Input records
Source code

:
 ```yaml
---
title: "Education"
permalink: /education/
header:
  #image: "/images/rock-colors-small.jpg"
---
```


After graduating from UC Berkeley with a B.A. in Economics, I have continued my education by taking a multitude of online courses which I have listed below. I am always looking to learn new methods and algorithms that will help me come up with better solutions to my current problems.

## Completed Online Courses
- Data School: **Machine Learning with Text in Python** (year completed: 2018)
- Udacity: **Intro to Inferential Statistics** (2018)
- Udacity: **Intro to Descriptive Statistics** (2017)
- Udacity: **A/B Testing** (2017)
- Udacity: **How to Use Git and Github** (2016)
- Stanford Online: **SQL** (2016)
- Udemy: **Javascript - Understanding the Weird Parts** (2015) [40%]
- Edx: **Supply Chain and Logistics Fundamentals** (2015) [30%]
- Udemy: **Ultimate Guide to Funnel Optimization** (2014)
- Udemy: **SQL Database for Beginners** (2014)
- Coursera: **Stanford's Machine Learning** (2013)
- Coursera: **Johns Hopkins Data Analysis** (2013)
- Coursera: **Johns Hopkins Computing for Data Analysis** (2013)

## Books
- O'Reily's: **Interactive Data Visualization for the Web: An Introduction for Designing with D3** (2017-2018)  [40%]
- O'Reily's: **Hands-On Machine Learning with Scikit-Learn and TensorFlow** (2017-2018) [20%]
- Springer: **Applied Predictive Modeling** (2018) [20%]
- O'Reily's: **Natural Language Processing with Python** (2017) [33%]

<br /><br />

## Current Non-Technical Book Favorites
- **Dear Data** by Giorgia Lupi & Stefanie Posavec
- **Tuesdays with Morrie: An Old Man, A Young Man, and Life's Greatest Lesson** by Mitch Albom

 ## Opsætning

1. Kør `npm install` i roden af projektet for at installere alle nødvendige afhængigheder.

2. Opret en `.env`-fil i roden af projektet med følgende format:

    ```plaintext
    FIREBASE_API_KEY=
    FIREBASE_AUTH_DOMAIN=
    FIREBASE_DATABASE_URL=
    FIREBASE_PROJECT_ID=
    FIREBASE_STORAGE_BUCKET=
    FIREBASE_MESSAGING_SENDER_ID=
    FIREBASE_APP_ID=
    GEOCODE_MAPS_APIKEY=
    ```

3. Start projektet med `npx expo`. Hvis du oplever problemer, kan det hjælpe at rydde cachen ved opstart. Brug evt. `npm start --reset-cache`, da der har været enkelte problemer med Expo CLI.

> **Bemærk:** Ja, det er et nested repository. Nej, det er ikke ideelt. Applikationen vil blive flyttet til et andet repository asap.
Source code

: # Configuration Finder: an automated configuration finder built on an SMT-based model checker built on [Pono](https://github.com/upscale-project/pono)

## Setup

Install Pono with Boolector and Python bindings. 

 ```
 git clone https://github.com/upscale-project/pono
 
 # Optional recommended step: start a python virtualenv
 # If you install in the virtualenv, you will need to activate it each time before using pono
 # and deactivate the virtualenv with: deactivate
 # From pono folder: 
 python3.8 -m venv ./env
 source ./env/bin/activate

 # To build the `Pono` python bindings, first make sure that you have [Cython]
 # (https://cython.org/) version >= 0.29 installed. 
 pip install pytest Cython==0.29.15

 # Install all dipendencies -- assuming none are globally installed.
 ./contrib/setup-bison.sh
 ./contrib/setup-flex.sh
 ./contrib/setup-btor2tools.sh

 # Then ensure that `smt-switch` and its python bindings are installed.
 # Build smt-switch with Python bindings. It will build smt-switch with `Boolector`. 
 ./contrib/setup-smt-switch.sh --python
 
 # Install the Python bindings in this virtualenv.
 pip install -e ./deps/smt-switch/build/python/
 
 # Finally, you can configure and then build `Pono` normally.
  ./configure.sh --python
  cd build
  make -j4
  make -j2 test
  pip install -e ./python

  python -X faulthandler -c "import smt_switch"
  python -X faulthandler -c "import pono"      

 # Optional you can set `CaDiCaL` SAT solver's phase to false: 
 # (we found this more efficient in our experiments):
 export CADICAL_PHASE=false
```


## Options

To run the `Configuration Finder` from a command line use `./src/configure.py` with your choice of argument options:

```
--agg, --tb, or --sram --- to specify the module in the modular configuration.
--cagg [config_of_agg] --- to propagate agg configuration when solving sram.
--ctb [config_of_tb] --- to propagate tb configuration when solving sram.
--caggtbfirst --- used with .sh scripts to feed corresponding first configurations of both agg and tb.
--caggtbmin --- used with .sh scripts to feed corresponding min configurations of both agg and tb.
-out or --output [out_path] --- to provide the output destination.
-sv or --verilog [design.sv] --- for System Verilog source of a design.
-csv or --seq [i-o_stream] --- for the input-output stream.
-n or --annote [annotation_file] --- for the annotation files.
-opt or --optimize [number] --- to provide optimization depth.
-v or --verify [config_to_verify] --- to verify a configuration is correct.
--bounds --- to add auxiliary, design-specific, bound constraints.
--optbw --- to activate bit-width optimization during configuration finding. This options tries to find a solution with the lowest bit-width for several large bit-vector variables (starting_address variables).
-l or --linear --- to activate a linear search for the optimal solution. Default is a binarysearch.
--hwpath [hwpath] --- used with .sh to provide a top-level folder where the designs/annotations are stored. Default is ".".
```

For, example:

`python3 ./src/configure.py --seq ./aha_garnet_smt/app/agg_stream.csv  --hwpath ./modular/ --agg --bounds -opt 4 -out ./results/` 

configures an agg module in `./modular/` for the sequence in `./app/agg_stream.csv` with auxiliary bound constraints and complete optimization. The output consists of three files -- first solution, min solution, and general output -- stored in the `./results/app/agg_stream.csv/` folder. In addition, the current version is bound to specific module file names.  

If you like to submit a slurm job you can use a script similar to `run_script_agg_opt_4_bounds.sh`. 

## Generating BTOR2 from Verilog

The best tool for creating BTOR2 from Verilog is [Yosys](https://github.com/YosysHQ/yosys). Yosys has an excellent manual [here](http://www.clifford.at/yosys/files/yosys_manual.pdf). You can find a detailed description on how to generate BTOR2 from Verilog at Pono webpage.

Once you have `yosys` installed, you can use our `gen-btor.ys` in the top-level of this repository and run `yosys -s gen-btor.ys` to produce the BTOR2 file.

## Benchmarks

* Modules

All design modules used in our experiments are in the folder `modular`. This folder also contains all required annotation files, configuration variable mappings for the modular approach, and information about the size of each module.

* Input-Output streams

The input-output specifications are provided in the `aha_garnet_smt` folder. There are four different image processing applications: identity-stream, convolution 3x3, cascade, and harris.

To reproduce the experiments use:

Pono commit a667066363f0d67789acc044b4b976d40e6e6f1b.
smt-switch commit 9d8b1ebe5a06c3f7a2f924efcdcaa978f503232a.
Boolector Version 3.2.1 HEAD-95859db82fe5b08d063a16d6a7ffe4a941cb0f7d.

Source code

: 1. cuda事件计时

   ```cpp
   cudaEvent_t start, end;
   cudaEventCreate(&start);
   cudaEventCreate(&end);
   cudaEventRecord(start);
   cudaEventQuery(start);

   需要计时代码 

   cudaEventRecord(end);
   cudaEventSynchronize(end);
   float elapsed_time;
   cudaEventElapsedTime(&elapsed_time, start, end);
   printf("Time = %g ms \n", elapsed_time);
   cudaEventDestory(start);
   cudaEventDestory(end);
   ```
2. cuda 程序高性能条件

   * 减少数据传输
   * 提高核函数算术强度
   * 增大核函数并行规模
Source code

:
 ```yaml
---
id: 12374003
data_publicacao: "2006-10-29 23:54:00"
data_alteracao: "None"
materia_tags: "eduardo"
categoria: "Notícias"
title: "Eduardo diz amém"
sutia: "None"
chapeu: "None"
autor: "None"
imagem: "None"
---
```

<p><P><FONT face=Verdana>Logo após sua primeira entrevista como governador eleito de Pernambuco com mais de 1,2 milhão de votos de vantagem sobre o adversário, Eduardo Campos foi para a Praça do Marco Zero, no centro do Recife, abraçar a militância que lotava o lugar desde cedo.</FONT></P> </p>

Task brief
Everything from the first line of the records above through the line containing "- Springer: **Applied" should be restated word for word; leave out all other lines.

Exercise answer
Source code

:
 ```yaml
---
title: "Education"
permalink: /education/
header:
  #image: "/images/rock-colors-small.jpg"
---
```


After graduating from UC Berkeley with a B.A. in Economics, I have continued my education by taking a multitude of online courses which I have listed below. I am always looking to learn new methods and algorithms that will help me come up with better solutions to my current problems.

## Completed Online Courses
- Data School: **Machine Learning with Text in Python** (year completed: 2018)
- Udacity: **Intro to Inferential Statistics** (2018)
- Udacity: **Intro to Descriptive Statistics** (2017)
- Udacity: **A/B Testing** (2017)
- Udacity: **How to Use Git and Github** (2016)
- Stanford Online: **SQL** (2016)
- Udemy: **Javascript - Understanding the Weird Parts** (2015) [40%]
- Edx: **Supply Chain and Logistics Fundamentals** (2015) [30%]
- Udemy: **Ultimate Guide to Funnel Optimization** (2014)
- Udemy: **SQL Database for Beginners** (2014)
- Coursera: **Stanford's Machine Learning** (2013)
- Coursera: **Johns Hopkins Data Analysis** (2013)
- Coursera: **Johns Hopkins Computing for Data Analysis** (2013)

## Books
- O'Reily's: **Interactive Data Visualization for the Web: An Introduction for Designing with D3** (2017-2018)  [40%]
- O'Reily's: **Hands-On Machine Learning with Scikit-Learn and TensorFlow** (2017-2018) [20%]
- Springer: **Applied Predictive Modeling** (2018) [20%]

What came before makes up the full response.